Easy Java Question

[Danimal1209]

So, I am beginning to program in Java and I am learning accessors and modifiers. In this example, I am trying to set an employee class to where a user can input first name, last name, employee Id, and rate of pay.

Here is what I have so far. Now, I know it is not even near correct, but I am somewhat confused on what to do. I have not modified the code to use the console for input yet. Initially, for this example I just had a constructor input the code, now I want to input in via the console. I just want to get the firstname right so I can do the rest afterwards.

public class Employee {

private String firstName;
private String lastName;
private int employeeId;
private double hourlyRate;

public Employee (String firstNameIn, String lastNameIn, int idIn, double hourlyRateIn)
{
setFirstName(firstNameIn);
lastName
employeeId
hourlyRate
}

private void setFirstNameIn(String first)
{
if (first.length() > 20)
{
System.out.println("The name you entered needs to be less than 20 characters long");
System.exit(-1);
}
firstNameIn = first;
}

public String getFirstNameIn()
{
return firstNameIn;

firstnamein in the modifier says that it cannot find the symbol. So, I'm not sure why.

Any help is appreciated.

 

[KLin]

You're calling SetFirstName. Method name is SetFirstNameIn.

 

[Danimal1209]

Ok, fixed that. But I'm still confused, where do I put in the console so people can enter their information?

 

[KLin]

http://www.javapractices.com/topic/TopicAction.do?Id=79

Not sure if that helps or not.

 

[Danimal1209]

Not really lol. Thanks though. I don't understand all of that yet.

 

[humanure]

Ok, fixed that. But I'm still confused, where do I put in the console so people can enter their information?

in a separate class with the main method

 

[ioni]

Ok, fixed that. But I'm still confused, where do I put in the console so people can enter their information?

Do you know how to run your program from the console? If you do, run your program from there and get input from stdin.

 

[Danimal1209]

Ok, last question lol.

Why is firstNameIn still saying it has no symbol? In the set modifier.

 

[Ken g6]

"accessors and modifiers"? Sounds like somebody's been coming up with buzzwords. I always called these "getters" and "setters".

As for your current problem, it's similar to your last problem. Descriptive, consistent naming is very important in programming. I'm gonna suggest you write very simple getters and setters to start with, and leave the error checking to later. It may help to see everything on one screen.

 

[Danimal1209]

The book we're using for class calls them accessors and midifiers. My proffesor calls them as you call them, getters and setters.

The thing that bothers me in class is that he doesn't use an overhead to actually right the code.
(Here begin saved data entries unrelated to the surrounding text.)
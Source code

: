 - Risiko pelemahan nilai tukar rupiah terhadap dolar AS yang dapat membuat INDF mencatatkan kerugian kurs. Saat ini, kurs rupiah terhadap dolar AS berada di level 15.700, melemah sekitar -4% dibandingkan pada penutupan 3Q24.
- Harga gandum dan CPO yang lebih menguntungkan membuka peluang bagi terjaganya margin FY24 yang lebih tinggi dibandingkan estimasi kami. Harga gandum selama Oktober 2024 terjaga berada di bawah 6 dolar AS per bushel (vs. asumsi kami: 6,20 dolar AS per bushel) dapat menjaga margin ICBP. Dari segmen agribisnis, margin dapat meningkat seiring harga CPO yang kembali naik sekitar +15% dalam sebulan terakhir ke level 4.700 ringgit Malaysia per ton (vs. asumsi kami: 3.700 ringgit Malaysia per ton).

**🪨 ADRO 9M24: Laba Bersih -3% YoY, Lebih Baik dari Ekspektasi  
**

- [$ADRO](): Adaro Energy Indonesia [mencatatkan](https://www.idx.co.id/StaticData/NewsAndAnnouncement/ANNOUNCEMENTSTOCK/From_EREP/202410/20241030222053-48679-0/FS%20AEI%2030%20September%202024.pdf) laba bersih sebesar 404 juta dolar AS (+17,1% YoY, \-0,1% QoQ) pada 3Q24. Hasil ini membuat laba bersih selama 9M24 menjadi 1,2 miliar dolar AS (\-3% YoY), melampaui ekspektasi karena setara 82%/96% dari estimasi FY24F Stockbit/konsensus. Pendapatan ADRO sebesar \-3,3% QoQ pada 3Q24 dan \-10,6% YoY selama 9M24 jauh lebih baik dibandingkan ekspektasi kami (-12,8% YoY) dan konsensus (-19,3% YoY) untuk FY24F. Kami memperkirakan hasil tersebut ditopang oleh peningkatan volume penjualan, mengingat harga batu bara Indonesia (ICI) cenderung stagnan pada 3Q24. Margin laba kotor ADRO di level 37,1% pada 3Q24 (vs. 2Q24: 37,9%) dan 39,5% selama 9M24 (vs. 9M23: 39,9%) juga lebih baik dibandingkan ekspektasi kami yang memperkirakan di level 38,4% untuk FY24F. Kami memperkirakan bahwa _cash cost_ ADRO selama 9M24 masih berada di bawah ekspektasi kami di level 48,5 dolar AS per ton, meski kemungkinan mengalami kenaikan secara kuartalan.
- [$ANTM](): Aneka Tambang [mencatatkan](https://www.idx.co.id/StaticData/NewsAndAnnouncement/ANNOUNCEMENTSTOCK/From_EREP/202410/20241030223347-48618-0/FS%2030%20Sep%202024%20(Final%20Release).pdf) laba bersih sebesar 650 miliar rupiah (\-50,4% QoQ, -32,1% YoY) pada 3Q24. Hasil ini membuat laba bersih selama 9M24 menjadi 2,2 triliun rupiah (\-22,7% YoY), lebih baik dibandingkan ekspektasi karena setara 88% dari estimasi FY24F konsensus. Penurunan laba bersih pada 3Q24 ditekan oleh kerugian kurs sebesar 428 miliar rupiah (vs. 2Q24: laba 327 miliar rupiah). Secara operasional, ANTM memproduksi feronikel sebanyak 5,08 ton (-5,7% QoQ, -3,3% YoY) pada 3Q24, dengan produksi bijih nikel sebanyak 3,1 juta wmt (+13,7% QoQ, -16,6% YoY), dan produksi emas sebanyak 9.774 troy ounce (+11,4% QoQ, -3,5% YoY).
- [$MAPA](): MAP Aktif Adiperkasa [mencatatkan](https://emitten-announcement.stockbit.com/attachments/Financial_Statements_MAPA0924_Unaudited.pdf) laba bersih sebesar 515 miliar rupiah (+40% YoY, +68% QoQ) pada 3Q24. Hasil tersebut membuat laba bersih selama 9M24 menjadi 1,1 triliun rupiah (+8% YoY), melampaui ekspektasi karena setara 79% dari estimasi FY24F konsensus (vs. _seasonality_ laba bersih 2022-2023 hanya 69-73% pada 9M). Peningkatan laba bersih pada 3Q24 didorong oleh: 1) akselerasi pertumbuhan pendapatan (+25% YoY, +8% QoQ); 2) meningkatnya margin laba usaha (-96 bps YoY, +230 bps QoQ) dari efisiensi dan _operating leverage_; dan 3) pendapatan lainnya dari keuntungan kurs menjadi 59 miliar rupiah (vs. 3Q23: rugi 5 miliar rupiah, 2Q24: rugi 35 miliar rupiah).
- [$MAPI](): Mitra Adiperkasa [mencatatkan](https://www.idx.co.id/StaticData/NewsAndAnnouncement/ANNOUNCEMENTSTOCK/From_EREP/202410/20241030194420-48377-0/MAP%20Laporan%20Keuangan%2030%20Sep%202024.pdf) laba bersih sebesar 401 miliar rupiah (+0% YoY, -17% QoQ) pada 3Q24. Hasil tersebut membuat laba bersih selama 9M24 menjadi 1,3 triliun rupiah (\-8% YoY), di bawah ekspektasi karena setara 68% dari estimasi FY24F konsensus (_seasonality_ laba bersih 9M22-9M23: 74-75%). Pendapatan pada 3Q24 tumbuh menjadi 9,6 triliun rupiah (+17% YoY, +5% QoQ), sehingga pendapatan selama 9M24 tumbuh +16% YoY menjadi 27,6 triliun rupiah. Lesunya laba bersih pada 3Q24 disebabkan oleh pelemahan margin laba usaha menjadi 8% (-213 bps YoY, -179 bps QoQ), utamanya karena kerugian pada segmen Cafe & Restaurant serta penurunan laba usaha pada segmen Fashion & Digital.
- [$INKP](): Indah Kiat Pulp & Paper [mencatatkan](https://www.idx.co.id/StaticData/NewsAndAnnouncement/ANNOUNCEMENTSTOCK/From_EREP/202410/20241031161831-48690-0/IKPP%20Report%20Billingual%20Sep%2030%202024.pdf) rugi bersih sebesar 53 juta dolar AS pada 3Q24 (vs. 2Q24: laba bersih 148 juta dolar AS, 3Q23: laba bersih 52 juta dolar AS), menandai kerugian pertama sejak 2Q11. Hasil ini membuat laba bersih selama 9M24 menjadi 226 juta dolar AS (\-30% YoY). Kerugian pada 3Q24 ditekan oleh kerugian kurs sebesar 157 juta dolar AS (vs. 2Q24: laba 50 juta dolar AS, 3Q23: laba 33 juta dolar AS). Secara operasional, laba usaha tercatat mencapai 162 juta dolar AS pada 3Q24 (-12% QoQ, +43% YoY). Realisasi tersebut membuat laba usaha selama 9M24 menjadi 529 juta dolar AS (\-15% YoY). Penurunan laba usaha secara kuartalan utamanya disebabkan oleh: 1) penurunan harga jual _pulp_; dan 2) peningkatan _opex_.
He just explains what does what and we're supposed to figure out what goes where. It's frustrating.

I think I need to do a bit more reading to understand this better. Too bad this homework is due tonight. It doesn't look like I'll be finishing it.

 

[KIAman]

Your variable names are a mess. I would consider using function names that won't confuse you with your variable names.

Consider below and you can figure it out.

public class Employee {

private String [B]firstName;[/B] 
...............
...............
System.exit(-1);
}
[U]firstNameIn[/U] = first;
}
...............
...............
...............
return [U]firstNameIn[/U];

 

[Ken g6]

Let me try to spell it out for you, then.
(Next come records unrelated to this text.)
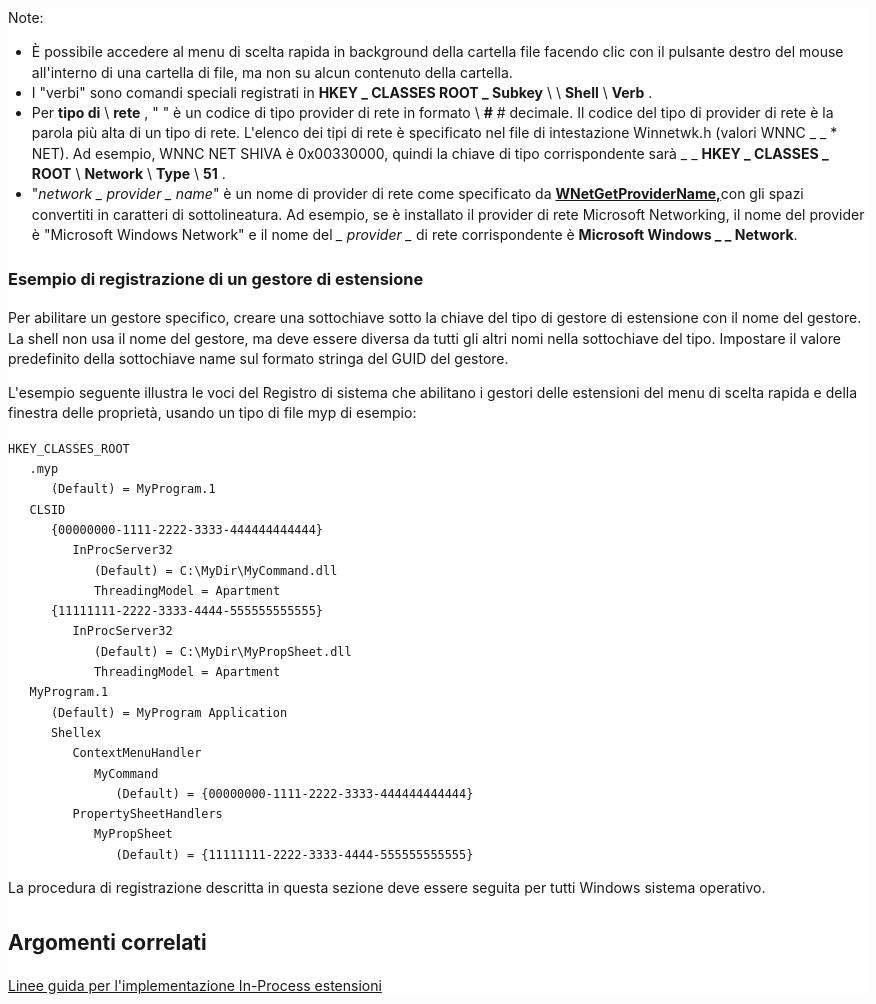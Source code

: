 

 

Note:

-   È possibile accedere al menu di scelta rapida in background della cartella file facendo clic con il pulsante destro del mouse all'interno di una cartella di file, ma non su alcun contenuto della cartella.
-   I "verbi" sono comandi speciali registrati in **HKEY \_ CLASSES ROOT \_ Subkey** \\  \\ **Shell** \\ **Verb** .
-   Per **tipo di** \\ **rete** , " " è un codice di tipo provider di rete in formato \\ **\#** \# decimale. Il codice del tipo di provider di rete è la parola più alta di un tipo di rete. L'elenco dei tipi di rete è specificato nel file di intestazione Winnetwk.h (valori WNNC \_ \_ \* NET). Ad esempio, WNNC NET SHIVA è 0x00330000, quindi la chiave di tipo corrispondente sarà \_ \_ **HKEY \_ CLASSES \_ ROOT** \\ **Network** \\ **Type** \\ **51** .
-   "*network \_ provider \_ name*" è un nome di provider di rete come specificato da [**WNetGetProviderName,**](/windows/win32/api/winnetwk/nf-winnetwk-wnetgetprovidernamea)con gli spazi convertiti in caratteri di sottolineatura. Ad esempio, se è installato il provider di rete Microsoft Networking, il nome del provider è "Microsoft Windows Network" e il nome del *\_ provider \_* di rete corrispondente è **Microsoft Windows \_ \_ Network**.

### <a name="example-of-an-extension-handler-registration"></a>Esempio di registrazione di un gestore di estensione

Per abilitare un gestore specifico, creare una sottochiave sotto la chiave del tipo di gestore di estensione con il nome del gestore. La shell non usa il nome del gestore, ma deve essere diversa da tutti gli altri nomi nella sottochiave del tipo. Impostare il valore predefinito della sottochiave name sul formato stringa del GUID del gestore.

L'esempio seguente illustra le voci del Registro di sistema che abilitano i gestori delle estensioni del menu di scelta rapida e della finestra delle proprietà, usando un tipo di file myp di esempio:

```
HKEY_CLASSES_ROOT
   .myp
      (Default) = MyProgram.1
   CLSID
      {00000000-1111-2222-3333-444444444444}
         InProcServer32
            (Default) = C:\MyDir\MyCommand.dll
            ThreadingModel = Apartment
      {11111111-2222-3333-4444-555555555555}
         InProcServer32
            (Default) = C:\MyDir\MyPropSheet.dll
            ThreadingModel = Apartment
   MyProgram.1
      (Default) = MyProgram Application
      Shellex
         ContextMenuHandler
            MyCommand
               (Default) = {00000000-1111-2222-3333-444444444444}
         PropertySheetHandlers
            MyPropSheet
               (Default) = {11111111-2222-3333-4444-555555555555}
```

La procedura di registrazione descritta in questa sezione deve essere seguita per tutti Windows sistema operativo.

## <a name="related-topics"></a>Argomenti correlati

<dl> <dt>

[Linee guida per l'implementazione In-Process estensioni](shell-and-managed-code.md)
</dt> </dl>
First, classes have members. If they're public, anyone can read or write them.

public class C {
  public int i;
}

If they're private, no one outside the class can read them, so to read and write them it may be convenient to write a getter method and a setter method.

public class C {
  private int i;
  public void set_i(int i) { this.i=i; }
  public int get_i() { return i; }
}

Now, why is this better than just having the public variable? Two reasons. One, you can leave out the setter, if you want the property to be read-only. And two, you can modify the setter to check for errors and/or modify the getter to interpret the value. Example:

public class C {
  private int money;
  public void set_money(float fmoney) { money=(int)((fmoney*100.0)+0.5); }
  public float get_money() { return ((float)money)/100.0; }
}

That there is a "fixed-point" storage system, by the way.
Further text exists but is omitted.